Abordant le point consacré à l'analyse de déclaration de Patassé, le congrès extraordinaire a jugé suffisamment grave cette prise de position malencontreuse et a décidé en toute souveraineté l'évincement d'Ange Félix Patassé jusqu'au prochain congrès de juin 2007. Il lui est reproché son attitude dictatoriale et sa propension à trahir régulièrement le parti. Il en est de même pour Dondon Konamabaye, 1er vice président du parti, à qui il lui est fait interdiction d'utiliser les attributs du parti et la restitution immédiate de les tous biens du parti en sa possession. Le Congrès lui reproche d'être à l'origine de la division du parti et haute trahison. Les autres cadres du parti notamment Sandy Emmanuel, Sosthène Guetel Dilamkor, Karoua Jacob, Lin Banoukepa et Jean Ndoulou sont également suspendus jusqu'au congrès de juin 2007 pour fautes lourdes.
Le CPN transformé en congrès extraordinaire condamne sans réserve toute tentative de prise de pouvoir par les armes.
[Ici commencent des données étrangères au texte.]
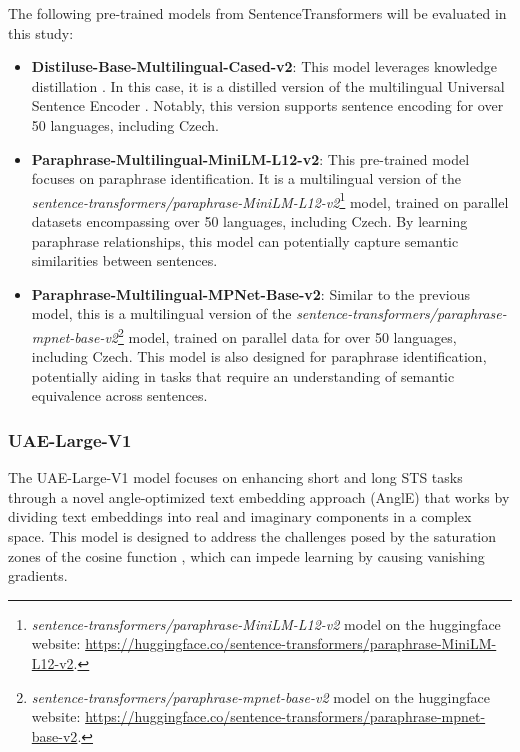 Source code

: The following pre-trained models from SentenceTransformers will be evaluated in this study:
\begin{itemize}
  \item \textbf{Distiluse-Base-Multilingual-Cased-v2}:
 This model leverages knowledge distillation \cite{sanh2020distilbert}.
 In this case, it is a distilled version of the multilingual Universal Sentence Encoder \cite{yang2019multilingual}.
 Notably, this version supports sentence encoding for over 50 languages, including Czech.
  \item \textbf{Paraphrase-Multilingual-MiniLM-L12-v2}: This pre-trained model focuses on paraphrase identification.
 It is a multilingual version of the \textit{sentence-transformers/paraphrase-MiniLM-L12-v2}\footnote{\textit{sentence-transformers/paraphrase-MiniLM-L12-v2} model on the huggingface website: \url{https://huggingface.co/sentence-transformers/paraphrase-MiniLM-L12-v2}.} model, trained on parallel datasets encompassing over 50 languages, including Czech.
 By learning paraphrase relationships, this model can potentially capture semantic similarities between sentences.
  \item \textbf{Paraphrase-Multilingual-MPNet-Base-v2}: Similar to the previous model, this is a multilingual version of the \textit{sentence-transformers/paraphrase-mpnet-base-v2}\footnote{\textit{sentence-transformers/paraphrase-mpnet-base-v2} model on the huggingface website: \url{https://huggingface.co/sentence-transformers/paraphrase-mpnet-base-v2}.} model, trained on parallel data for over 50 languages, including Czech.
 This model is also designed for paraphrase identification, potentially aiding in tasks that require an understanding of semantic equivalence across sentences.
\end{itemize}



\subsubsection{UAE-Large-V1} \label{model-uae-large-v1}
The UAE-Large-V1 model \cite{li2024angleoptimized} focuses on enhancing short and long \ac{STS} tasks through a novel angle-optimized text embedding approach (AnglE) \cite{li2024angleoptimized} that works by dividing text embeddings into real and imaginary components in a complex space.
This model is designed to address the challenges posed by the saturation zones of the cosine function , which can impede learning by causing vanishing gradients.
Enfin, les dispositions de la déclaration présidentielle de Patassé datée du 17 juin 2006 sont purement et simplement annulées.
La surprise de ce congrès fut l'élection de Martin Ziguélé, candidat malheureux aux dernières élections présidentielles de 2005 soutenu par le MLPC. Il est élu massivement par le congrès à la présidence du Parti pendant qu'il se trouvait encore en France. Les militants estiment qu'il est le moindre mal qui peut contribuer efficacement à la restructuration et à la mobilisation générale du parti qui connaît une léthargie depuis sa débâcle électorale. Le bureau mis en place se compose de la manière suivante :

Président : Martin Ziguélé
1er Vice président : Gabriel Jean Édouard Koyambonou
2e vice président : Jacquesson Mazette
3e vice président : André Nalké Dorogo
Secrétaire Général
: Jean Michel Mandaba
1er Secrétaire Général Adjoint : Samuel Stanislas Zoumbeti
2e Secrétaire Général Adjoint : Etienne Malekoudou
Trésorier Général : Luc Guéla
Trésorière Générale Adjointe : Mme Delphine Baba
Dans son discours de clôture, le 1er vice président Gabriel Jean Édouard Koyambonou s'est réjouit des résolutions auxquelles sont parvenus les conseillers politiques nationaux.
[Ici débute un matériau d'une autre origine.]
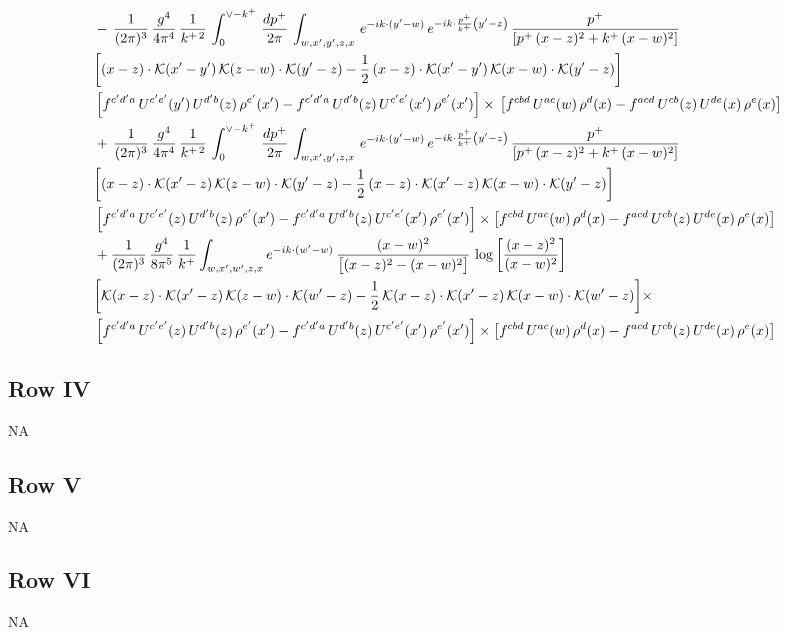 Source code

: \documentclass[9pt]{article}
\numberwithin{equation}{section}
\begin{document}
\begin{align}
&   -\,\frac{1}{(2\pi)^{3}}\,\frac{g^{4}}{4\pi^{4}}\,\frac{1}{k^{+\,2}}\,\int_{0}^{\vee-k^{+}}\, \frac{dp^{+}}{2\pi}\,\int_{w,x',y',z,x}\, e^{-ik\cdot (y'-w)}\,e^{-ik\cdot \frac{p^{+}}{k^{+}}\left(y'-z\right)}\, \frac{p^{+}}{\left[p^{+}\,(x-z)^{2}+k^{+}\,(x-w)^{2}\right]}\notag \\ & \bigg[(x-z)\cdot\mathcal{K}(x'-y')\,\mathcal{K}(z-w)\cdot\mathcal{K}(y'-z)-\frac{1}{2}\,(x-z)\cdot\mathcal{K}(x'-y')\,\mathcal{K}(x-w)\cdot\mathcal{K}(y'-z)\bigg]\notag \\ & \left[f^{c'd'a}\,U^{c'e'}(y')\,U^{d'b}(z)\,\rho^{e'}(x')-f^{c'd'a}\, U^{d'b}(z)\,U^{c'e'}(x')\,\rho^{e'}(x')\right]\times\, \left[f^{cbd}\,U^{ac}(w)\,\rho^{d}(x) -f^{acd}\,U^{cb}(z)\,U^{de}(x)\,\rho^{e}(x)\right]\notag \\ & +\,\frac{1}{(2\pi)^{3}}\,\frac{g^{4}}{4\pi^{4}}\,\frac{1}{k^{+\,2}}\,\int_{0}^{\vee-k^{+}}\, \frac{dp^{+}}{2\pi}\,\int_{w,x',y',z,x}\, e^{-ik\cdot (y'-w)}\,e^{-ik\cdot \frac{p^{+}}{k^{+}}\left(y'-z\right)}\, \frac{p^{+}}{\left[p^{+}\,(x-z)^{2}+k^{+}\,(x-w)^{2}\right]}\notag \\ &\bigg[(x-z)\cdot\mathcal{K}(x'-z)\,\mathcal{K}(z-w)\cdot\mathcal{K}(y'-z)-\frac{1}{2}\,(x-z)\cdot\mathcal{K}(x'-z)\,\mathcal{K}(x-w)\cdot\mathcal{K}(y'-z)\bigg]\notag \\ & \left[f^{c'd'a}\,U^{c'e'}(z)\,U^{d'b}(z)\,\rho^{e'}(x')-f^{c'd'a}\, U^{d'b}(z)\,U^{c'e'}(x')\,\rho^{e'}(x')\right]\times \left[f^{cbd}\,U^{ac}(w)\,\rho^{d}(x) -f^{acd}\,U^{cb}(z)\,U^{de}(x)\,\rho^{e}(x)\right] \notag \\ & +\frac{1}{(2\pi)^{3}}\,\frac{g^{4}}{8\pi^{5}}\,\frac{1}{k^{+}}\int_{w,x',w',z,x}e^{-ik\cdot(w'-w)}\,\frac{(x-w)^{2}}{\big[(x-z)^{2}-(x-w)^{2}\big]}\,\log\left[\frac{(x-z)^{2}}{(x-w)^{2}}\right]\notag \\ &  \bigg[\mathcal{K}(x-z)\cdot\mathcal{K}(x'-z)\,\mathcal{K}(z-w)\cdot\mathcal{K}(w'-z)-\frac{1}{2}\,\mathcal{K}(x-z)\cdot\mathcal{K}(x'-z)\,\mathcal{K}(x-w)\cdot\mathcal{K}(w'-z)\bigg]   \times\notag \\ & \left[f^{c'd'a}\,U^{c'e'}(z)\,U^{d'b}(z)\,\rho^{e'}(x')-f^{c'd'a}\, U^{d'b}(z)\,U^{c'e'}(x')\,\rho^{e'}(x')\right]\times \left[f^{cbd}\,U^{ac}(w)\,\rho^{d}(x) -f^{acd}\,U^{cb}(z)\,U^{de}(x)\,\rho^{e}(x)\right]
\end{align}
\subsection{Row IV}
\textsc{NA}
\subsection{Row V}
\textsc{NA}
\subsection{Row VI}
\textsc{NA}
\end{document}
Le congrès a eu à analyser la situation de la politique générale de la République Centrafricaine sur les plans politique, économique, social et culturel. S'agissant de la situation générale, le Congrès a fait un constat amer de la gestion du gouvernement et de ceux qui, hier, prenaient leurs propres désirs pour des réalités en plongeant le pays dans le chaos. La RCA est soumise à une exploitation sauvage au profit d'une minorité constituée essentiellement de la famille présidentielle. Il a étayé son propos par les derniers scandales de Lobaye Gold géré par des opérateurs économiques véreux, qui continuent de défrayer la chronique. Il a relevé les insuffisances du gouvernement à assurer la sécurité du peuple abandonné à son triste sort. Sur le plan social, pendant que les salaires, bourses des étudiants, pensions des retraités et autres dépenses de souveraineté sont pendants, le gouvernement s'octroie le luxe d'augmenter les salaires et indemnités des membres du gouvernement occasionnant une augmentation imputable au budget de l'État de l'ordre de 1.305.444.200 FCFA. C'est criminel, car les salaires des fonctionnaires sont bloqués depuis 1985 a-t-il conclu.